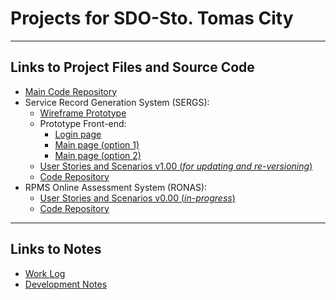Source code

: # Projects for SDO-Sto. Tomas City
___

## Links to Project Files and Source Code

* [Main Code Repository](https://github.com/GeoDuqueza1939/SDOStoTomasCity)
* Service Record Generation System (SERGS):
  * [Wireframe Prototype](https://geoduqueza1939.github.io/SDOStoTomasCity/web/sergs/Prototype)
  * Prototype Front-end:
    * [Login page](https://geoduqueza1939.github.io/SDOStoTomasCity/web/sergs/login.html)
    * [Main page (option 1)](https://geoduqueza1939.github.io/SDOStoTomasCity/web/sergs/sergs.html)
    * [Main page (option 2)](https://geoduqueza1939.github.io/SDOStoTomasCity/web/sergs/sergs-OLD.html)
  * [User Stories and Scenarios v1.00 (*for updating and re-versioning*)](https://github.com/GeoDuqueza1939/SDOStoTomasCity/blob/main/web/sergs/.docsanddesign/User%20Stories%20and%20Scenarios.md)
  * [Code Repository](https://github.com/GeoDuqueza1939/SDOStoTomasCity/tree/main/web/sergs)
* RPMS Online Assessment System (RONAS):
  * [User Stories and Scenarios v0.00 (*in-progress*)](https://github.com/GeoDuqueza1939/SDOStoTomasCity/blob/main/web/ronas/.docsanddesign/User%20Stories%20and%20Scenarios.md)
  * [Code Repository](https://github.com/GeoDuqueza1939/SDOStoTomasCity/tree/main/web/ronas)
___

## Links to Notes

* [Work Log](https://github.com/GeoDuqueza1939/SDOStoTomasCity/blob/main/WorkLog.md)
* [Development Notes](https://github.com/GeoDuqueza1939/SDOStoTomasCity/blob/main/Notes.md)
--------
Output the whole listing without change. Any picture is to be left out.

Source code

: # Projects for SDO-Sto. Tomas City
___

## Links to Project Files and Source Code

* [Main Code Repository](https://github.com/GeoDuqueza1939/SDOStoTomasCity)
* Service Record Generation System (SERGS):
  * [Wireframe Prototype](https://geoduqueza1939.github.io/SDOStoTomasCity/web/sergs/Prototype)
  * Prototype Front-end:
    * [Login page](https://geoduqueza1939.github.io/SDOStoTomasCity/web/sergs/login.html)
    * [Main page (option 1)](https://geoduqueza1939.github.io/SDOStoTomasCity/web/sergs/sergs.html)
    * [Main page (option 2)](https://geoduqueza1939.github.io/SDOStoTomasCity/web/sergs/sergs-OLD.html)
  * [User Stories and Scenarios v1.00 (*for updating and re-versioning*)](https://github.com/GeoDuqueza1939/SDOStoTomasCity/blob/main/web/sergs/.docsanddesign/User%20Stories%20and%20Scenarios.md)
  * [Code Repository](https://github.com/GeoDuqueza1939/SDOStoTomasCity/tree/main/web/sergs)
* RPMS Online Assessment System (RONAS):
  * [User Stories and Scenarios v0.00 (*in-progress*)](https://github.com/GeoDuqueza1939/SDOStoTomasCity/blob/main/web/ronas/.docsanddesign/User%20Stories%20and%20Scenarios.md)
  * [Code Repository](https://github.com/GeoDuqueza1939/SDOStoTomasCity/tree/main/web/ronas)
___

## Links to Notes

* [Work Log](https://github.com/GeoDuqueza1939/SDOStoTomasCity/blob/main/WorkLog.md)
* [Development Notes](https://github.com/GeoDuqueza1939/SDOStoTomasCity/blob/main/Notes.md)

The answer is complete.